Collected data:
· · · · ·

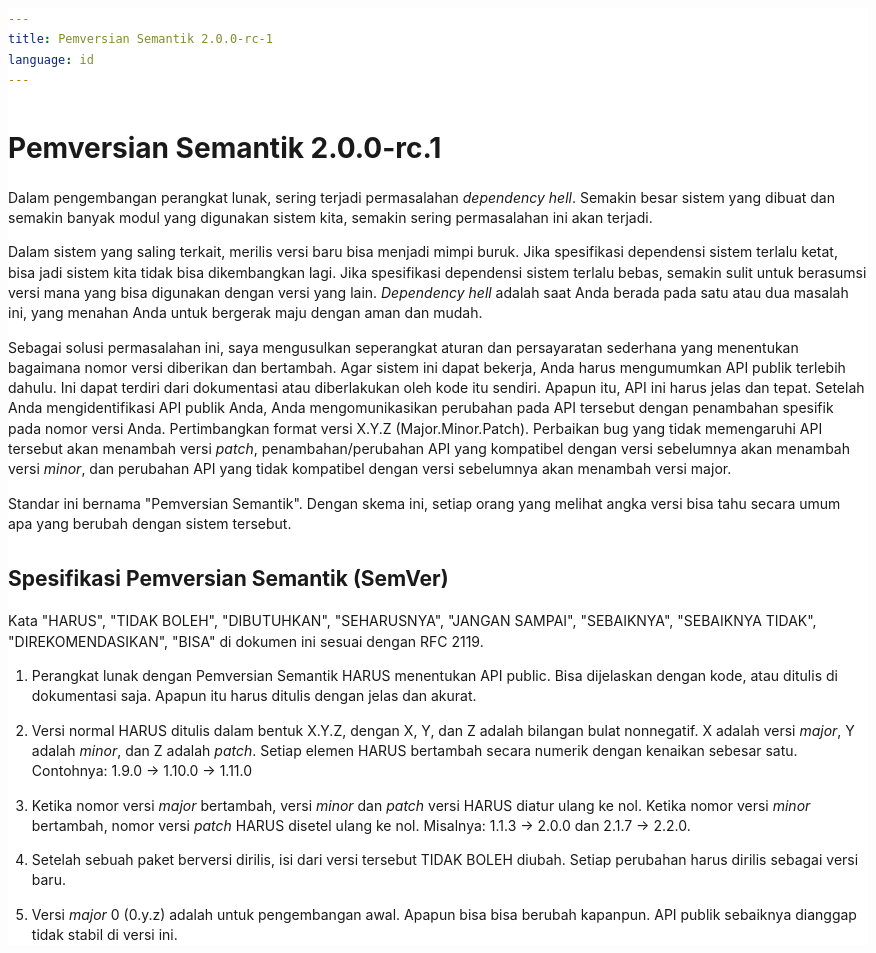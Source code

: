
 ```yaml
---
title: Pemversian Semantik 2.0.0-rc-1
language: id
---
```


Pemversian Semantik 2.0.0-rc.1
==============================

Dalam pengembangan perangkat lunak, sering terjadi permasalahan *dependency hell*. Semakin besar sistem yang dibuat dan semakin banyak modul yang digunakan sistem kita, semakin sering permasalahan ini akan terjadi.

Dalam sistem yang saling terkait, merilis versi baru bisa menjadi mimpi buruk. Jika spesifikasi dependensi sistem terlalu ketat, bisa jadi sistem kita tidak bisa dikembangkan lagi. Jika spesifikasi dependensi sistem terlalu bebas, semakin sulit untuk berasumsi versi mana yang bisa digunakan dengan versi yang lain. *Dependency hell* adalah saat Anda berada pada satu atau dua masalah ini, yang menahan Anda untuk bergerak maju dengan aman dan mudah.

Sebagai solusi permasalahan ini, saya mengusulkan seperangkat aturan dan persayaratan sederhana yang menentukan bagaimana nomor versi diberikan dan bertambah. Agar sistem ini dapat bekerja, Anda harus mengumumkan API publik terlebih dahulu. Ini dapat terdiri dari dokumentasi atau diberlakukan oleh kode itu sendiri. Apapun itu, API ini harus jelas dan tepat. Setelah Anda mengidentifikasi API publik Anda, Anda mengomunikasikan perubahan pada API tersebut dengan penambahan spesifik pada nomor versi Anda. Pertimbangkan format versi X.Y.Z (Major.Minor.Patch). Perbaikan bug yang tidak memengaruhi API tersebut akan menambah versi *patch*, penambahan/perubahan API yang kompatibel dengan versi sebelumnya akan menambah versi *minor*, dan perubahan API yang tidak kompatibel dengan versi sebelumnya akan menambah versi major.

Standar ini bernama "Pemversian Semantik". Dengan skema ini, setiap orang yang melihat angka versi bisa tahu secara umum apa yang berubah dengan sistem tersebut.

Spesifikasi Pemversian Semantik (SemVer)
----------------------------------------

Kata "HARUS", "TIDAK BOLEH", "DIBUTUHKAN", "SEHARUSNYA", "JANGAN SAMPAI", "SEBAIKNYA", "SEBAIKNYA TIDAK", "DIREKOMENDASIKAN", "BISA" di dokumen ini sesuai dengan RFC 2119.

1. Perangkat lunak dengan Pemversian Semantik HARUS menentukan API public. Bisa dijelaskan dengan kode, atau ditulis di dokumentasi saja. Apapun itu harus ditulis dengan jelas dan akurat.

1. Versi normal HARUS ditulis dalam bentuk X.Y.Z, dengan X, Y, dan Z adalah bilangan bulat nonnegatif. X adalah versi *major*, Y adalah *minor*, dan Z adalah *patch*. Setiap elemen HARUS bertambah secara numerik dengan kenaikan sebesar satu. Contohnya: 1.9.0 -> 1.10.0 -> 1.11.0

1. Ketika nomor versi *major* bertambah, versi *minor* dan *patch* versi HARUS diatur ulang ke nol. Ketika nomor versi *minor* bertambah, nomor versi *patch* HARUS disetel ulang ke nol. Misalnya: 1.1.3 -> 2.0.0 dan 2.1.7 ->
2.2.0.

1. Setelah sebuah paket berversi dirilis, isi dari versi tersebut TIDAK BOLEH diubah. Setiap perubahan harus dirilis sebagai versi baru.

1. Versi *major* 0 (0.y.z) adalah untuk pengembangan awal. Apapun bisa bisa berubah kapanpun. API publik sebaiknya dianggap tidak stabil di versi ini.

· · · · ·

#### What you will do:
Return only the lines running from the start of the entries above to the line that contains "Dalam pengembangan perangkat", inclusive, and omit every picture.

#### Written solution:
Source code

:
 ```yaml
---
title: Pemversian Semantik 2.0.0-rc-1
language: id
---
```


Pemversian Semantik 2.0.0-rc.1
==============================

Dalam pengembangan perangkat lunak, sering terjadi permasalahan *dependency hell*. Semakin besar sistem yang dibuat dan semakin banyak modul yang digunakan sistem kita, semakin sering permasalahan ini akan terjadi.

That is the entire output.